MIRAFIORI - La produzione di auto a Mirafiori ferma per una settimana intera utilizzando permessi personali concordati e recuperi produttivi. La decisione presa da Stellantis fa discutere politicamente e non solo.
«Pur comprendendo le motivazioni legate ai flussi di fornitura e alle esigenze organizzative, riteniamo che la ripetitività di queste fermate stia generando incertezza, discontinuità lavorativa e crescente disagio tra le lavoratrici e i lavoratori - affermano Rocco Cutrì e Igor Albera di FIM-CISL Torino e Canavese - Una situazione che richiede massima trasparenza, un confronto più strutturato e soluzioni che garantiscano maggiore stabilità produttiva».

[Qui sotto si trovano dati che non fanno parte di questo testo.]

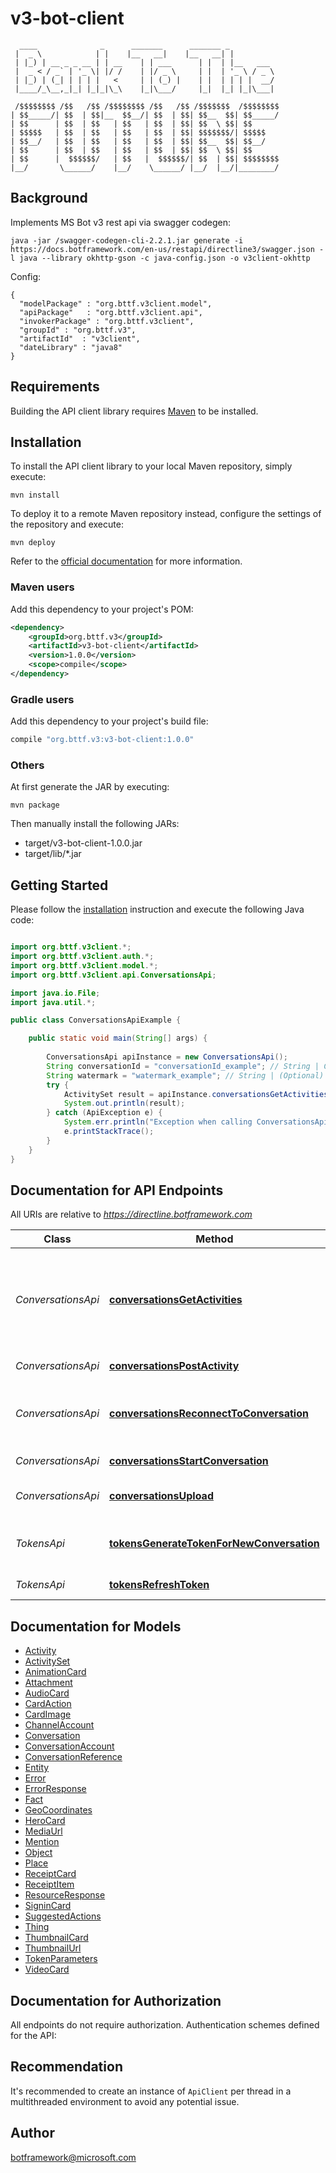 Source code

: # v3-bot-client

```
  ____              _      _______      _______ _
 |  _ \            | |    |__   __|    |__   __| |
 | |_) | __ _ _ __ | | __    | | ___      | |  | |__   ___
 |  _ < / _` | '_ \| |/ /    | |/ _ \     | |  | '_ \ / _ \
 | |_) | (_| | | | |   <     | | (_) |    | |  | | | |  __/
 |____/_\__,_|_| |_|_|\_\    |_|\___/     |_|  |_| |_|\___|

 /$$$$$$$$ /$$   /$$ /$$$$$$$$ /$$   /$$ /$$$$$$$  /$$$$$$$$
| $$_____/| $$  | $$|__  $$__/| $$  | $$| $$__  $$| $$_____/
| $$      | $$  | $$   | $$   | $$  | $$| $$  \ $$| $$
| $$$$$   | $$  | $$   | $$   | $$  | $$| $$$$$$$/| $$$$$
| $$__/   | $$  | $$   | $$   | $$  | $$| $$__  $$| $$__/
| $$      | $$  | $$   | $$   | $$  | $$| $$  \ $$| $$
| $$      |  $$$$$$/   | $$   |  $$$$$$/| $$  | $$| $$$$$$$$
|__/       \______/    |__/    \______/ |__/  |__/|________/

```

## Background

Implements MS Bot v3 rest api via swagger codegen:

```shell
java -jar /swagger-codegen-cli-2.2.1.jar generate -i https://docs.botframework.com/en-us/restapi/directline3/swagger.json -l java --library okhttp-gson -c java-config.json -o v3client-okhttp
```

Config:

```
{
  "modelPackage" : "org.bttf.v3client.model",
  "apiPackage"   : "org.bttf.v3client.api",
  "invokerPackage" : "org.bttf.v3client",
  "groupId" : "org.bttf.v3",
  "artifactId"  : "v3client",
  "dateLibrary" : "java8"
}
```

## Requirements

Building the API client library requires [Maven](https://maven.apache.org/) to be installed.

## Installation

To install the API client library to your local Maven repository, simply execute:

```shell
mvn install
```

To deploy it to a remote Maven repository instead, configure the settings of the repository and execute:

```shell
mvn deploy
```

Refer to the [official documentation](https://maven.apache.org/plugins/maven-deploy-plugin/usage.html) for more information.

### Maven users

Add this dependency to your project's POM:

```xml
<dependency>
    <groupId>org.bttf.v3</groupId>
    <artifactId>v3-bot-client</artifactId>
    <version>1.0.0</version>
    <scope>compile</scope>
</dependency>
```

### Gradle users

Add this dependency to your project's build file:

```groovy
compile "org.bttf.v3:v3-bot-client:1.0.0"
```

### Others

At first generate the JAR by executing:

    mvn package

Then manually install the following JARs:

* target/v3-bot-client-1.0.0.jar
* target/lib/*.jar

## Getting Started

Please follow the [installation](#installation) instruction and execute the following Java code:

```java

import org.bttf.v3client.*;
import org.bttf.v3client.auth.*;
import org.bttf.v3client.model.*;
import org.bttf.v3client.api.ConversationsApi;

import java.io.File;
import java.util.*;

public class ConversationsApiExample {

    public static void main(String[] args) {
        
        ConversationsApi apiInstance = new ConversationsApi();
        String conversationId = "conversationId_example"; // String | Conversation ID
        String watermark = "watermark_example"; // String | (Optional) only returns activities newer than this watermark
        try {
            ActivitySet result = apiInstance.conversationsGetActivities(conversationId, watermark);
            System.out.println(result);
        } catch (ApiException e) {
            System.err.println("Exception when calling ConversationsApi#conversationsGetActivities");
            e.printStackTrace();
        }
    }
}

```

## Documentation for API Endpoints

All URIs are relative to *https://directline.botframework.com*

Class | Method | HTTP request | Description
------------ | ------------- | ------------- | -------------
*ConversationsApi* | [**conversationsGetActivities**](docs/ConversationsApi.md#conversationsGetActivities) | **GET** /v3/directline/conversations/{conversationId}/activities | Get activities in this conversation. This method is paged with the &#39;watermark&#39; parameter.
*ConversationsApi* | [**conversationsPostActivity**](docs/ConversationsApi.md#conversationsPostActivity) | **POST** /v3/directline/conversations/{conversationId}/activities | Send an activity
*ConversationsApi* | [**conversationsReconnectToConversation**](docs/ConversationsApi.md#conversationsReconnectToConversation) | **GET** /v3/directline/conversations/{conversationId} | Get information about an existing conversation
*ConversationsApi* | [**conversationsStartConversation**](docs/ConversationsApi.md#conversationsStartConversation) | **POST** /v3/directline/conversations | Start a new conversation
*ConversationsApi* | [**conversationsUpload**](docs/ConversationsApi.md#conversationsUpload) | **POST** /v3/directline/conversations/{conversationId}/upload | Upload file(s) and send as attachment(s)
*TokensApi* | [**tokensGenerateTokenForNewConversation**](docs/TokensApi.md#tokensGenerateTokenForNewConversation) | **POST** /v3/directline/tokens/generate | Generate a token for a new conversation
*TokensApi* | [**tokensRefreshToken**](docs/TokensApi.md#tokensRefreshToken) | **POST** /v3/directline/tokens/refresh | Refresh a token


## Documentation for Models

 - [Activity](docs/Activity.md)
 - [ActivitySet](docs/ActivitySet.md)
 - [AnimationCard](docs/AnimationCard.md)
 - [Attachment](docs/Attachment.md)
 - [AudioCard](docs/AudioCard.md)
 - [CardAction](docs/CardAction.md)
 - [CardImage](docs/CardImage.md)
 - [ChannelAccount](docs/ChannelAccount.md)
 - [Conversation](docs/Conversation.md)
 - [ConversationAccount](docs/ConversationAccount.md)
 - [ConversationReference](docs/ConversationReference.md)
 - [Entity](docs/Entity.md)
 - [Error](docs/Error.md)
 - [ErrorResponse](docs/ErrorResponse.md)
 - [Fact](docs/Fact.md)
 - [GeoCoordinates](docs/GeoCoordinates.md)
 - [HeroCard](docs/HeroCard.md)
 - [MediaUrl](docs/MediaUrl.md)
 - [Mention](docs/Mention.md)
 - [Object](docs/Object.md)
 - [Place](docs/Place.md)
 - [ReceiptCard](docs/ReceiptCard.md)
 - [ReceiptItem](docs/ReceiptItem.md)
 - [ResourceResponse](docs/ResourceResponse.md)
 - [SigninCard](docs/SigninCard.md)
 - [SuggestedActions](docs/SuggestedActions.md)
 - [Thing](docs/Thing.md)
 - [ThumbnailCard](docs/ThumbnailCard.md)
 - [ThumbnailUrl](docs/ThumbnailUrl.md)
 - [TokenParameters](docs/TokenParameters.md)
 - [VideoCard](docs/VideoCard.md)


## Documentation for Authorization

All endpoints do not require authorization.
Authentication schemes defined for the API:

## Recommendation

It's recommended to create an instance of `ApiClient` per thread in a multithreaded environment to avoid any potential issue.

## Author

botframework@microsoft.com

«Proprio nei giorni in cui Filosa prova a rassicurare il Parlamento e l'Italia sulle prospettive di Stellantis, che nel suo piano strategico di fatto non prevede nulla per Torino e per il Piemonte, arriva l'ennesima doccia fredda a Mirafiori: le carrozzerie resteranno chiuse per tutta la prossima settimana. E tutto ciò mentre le produzioni sono a livelli molto distanti dalle oltre 120.000 unità promesse - commentano Alice Ravinale e Valentina Cera di Avs - Riteniamo importante che finalmente anche il presidente Cirio affermi che serva un nuovo modello e che questa sia l'istanza sottoposta al Ministro Urso: meglio tardi che mai. Ma certo non si può attendere il 2030, come affermato da Stellantis, e occorre ragionare subito sulla salvaguardia dei livelli occupazionali, anche in relazione agli oltre 650 contratti precari attivati nell'ultimo anno da Stellantis e che arriveranno a scadenza tra luglio e dicembre. Per questo martedì torneremo a interrogare la Giunta sul tema: l'indotto auto a forza di annunci disattesi sta morendo, Cirio e Marrone dicano chiaramente al principale settore manifatturiero di questa Regione cosa intendono fare».